Originally posted by TexasJ10:
Can you mig weld the shock brackets on or do you have go with a stick welder? I assumed I could weld the pads and shock brackets back on with a miller 185 mig and .045 wireYou betcha, not sure why you are running .045 wire unless you build tanks but it will be gust fine.

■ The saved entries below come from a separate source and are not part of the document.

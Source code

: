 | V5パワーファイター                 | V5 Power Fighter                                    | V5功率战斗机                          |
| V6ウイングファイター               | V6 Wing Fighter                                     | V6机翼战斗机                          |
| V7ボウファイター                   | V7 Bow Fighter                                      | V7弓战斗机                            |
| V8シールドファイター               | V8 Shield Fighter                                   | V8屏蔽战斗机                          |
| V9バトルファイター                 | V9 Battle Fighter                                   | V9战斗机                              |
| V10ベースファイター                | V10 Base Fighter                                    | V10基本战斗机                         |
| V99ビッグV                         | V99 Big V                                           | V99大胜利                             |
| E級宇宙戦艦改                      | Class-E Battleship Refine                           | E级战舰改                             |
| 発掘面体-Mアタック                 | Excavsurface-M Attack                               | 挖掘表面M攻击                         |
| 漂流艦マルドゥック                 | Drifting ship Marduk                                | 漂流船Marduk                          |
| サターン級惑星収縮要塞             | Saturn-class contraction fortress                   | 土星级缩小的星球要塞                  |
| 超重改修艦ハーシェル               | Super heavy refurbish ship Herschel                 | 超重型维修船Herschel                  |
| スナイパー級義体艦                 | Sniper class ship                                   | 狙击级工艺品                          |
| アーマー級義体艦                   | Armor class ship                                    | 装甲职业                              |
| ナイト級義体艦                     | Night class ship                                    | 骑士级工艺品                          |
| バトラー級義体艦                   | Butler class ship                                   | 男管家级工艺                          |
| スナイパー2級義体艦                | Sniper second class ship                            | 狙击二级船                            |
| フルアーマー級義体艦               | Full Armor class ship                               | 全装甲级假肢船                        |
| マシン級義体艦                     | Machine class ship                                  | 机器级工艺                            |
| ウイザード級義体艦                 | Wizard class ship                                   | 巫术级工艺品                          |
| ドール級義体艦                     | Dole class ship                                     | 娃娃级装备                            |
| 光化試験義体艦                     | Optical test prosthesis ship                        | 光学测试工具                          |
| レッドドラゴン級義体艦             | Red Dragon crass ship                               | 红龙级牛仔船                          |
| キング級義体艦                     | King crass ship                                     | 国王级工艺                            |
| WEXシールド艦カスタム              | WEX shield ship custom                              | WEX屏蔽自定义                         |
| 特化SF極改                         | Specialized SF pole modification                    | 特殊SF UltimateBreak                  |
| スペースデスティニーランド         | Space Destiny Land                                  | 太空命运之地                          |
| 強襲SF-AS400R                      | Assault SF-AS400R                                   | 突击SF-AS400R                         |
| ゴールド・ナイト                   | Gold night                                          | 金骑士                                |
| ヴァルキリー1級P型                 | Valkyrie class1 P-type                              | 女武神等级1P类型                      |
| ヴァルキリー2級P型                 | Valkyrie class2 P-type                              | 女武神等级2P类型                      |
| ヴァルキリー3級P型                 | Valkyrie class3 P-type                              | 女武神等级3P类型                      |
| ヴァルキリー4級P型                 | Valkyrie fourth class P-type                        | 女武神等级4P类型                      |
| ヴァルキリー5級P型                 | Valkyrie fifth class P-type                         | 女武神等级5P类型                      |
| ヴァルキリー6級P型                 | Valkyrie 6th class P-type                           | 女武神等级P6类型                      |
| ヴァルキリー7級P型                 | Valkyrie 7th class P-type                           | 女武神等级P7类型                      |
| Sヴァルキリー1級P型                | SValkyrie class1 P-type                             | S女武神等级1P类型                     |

Yes the dif housing is cast iron but a very different grade than your typical stove top skillet, the tubes (at least on what I have dealt with) are all welded into the housing through the holes in the dif housing.

TexasJ10
02-06-2003, 02:53 PM
I thought my truck was a tank! Actually I have never run .045, but thought I might for the pads to insure penetration. Probably overkill

jeepguzzi
02-06-2003, 11:05 PM
Originally posted by PAJEEPER:
The pumpkin itself is the only part thats cast.Actually, I think the confusion here is that the steering knuckles are also cast. When someone does a major lift, to the point of rotating the knuckles, they have to be rewelded.
The tubes are mild steel tubing.(not extruded!!)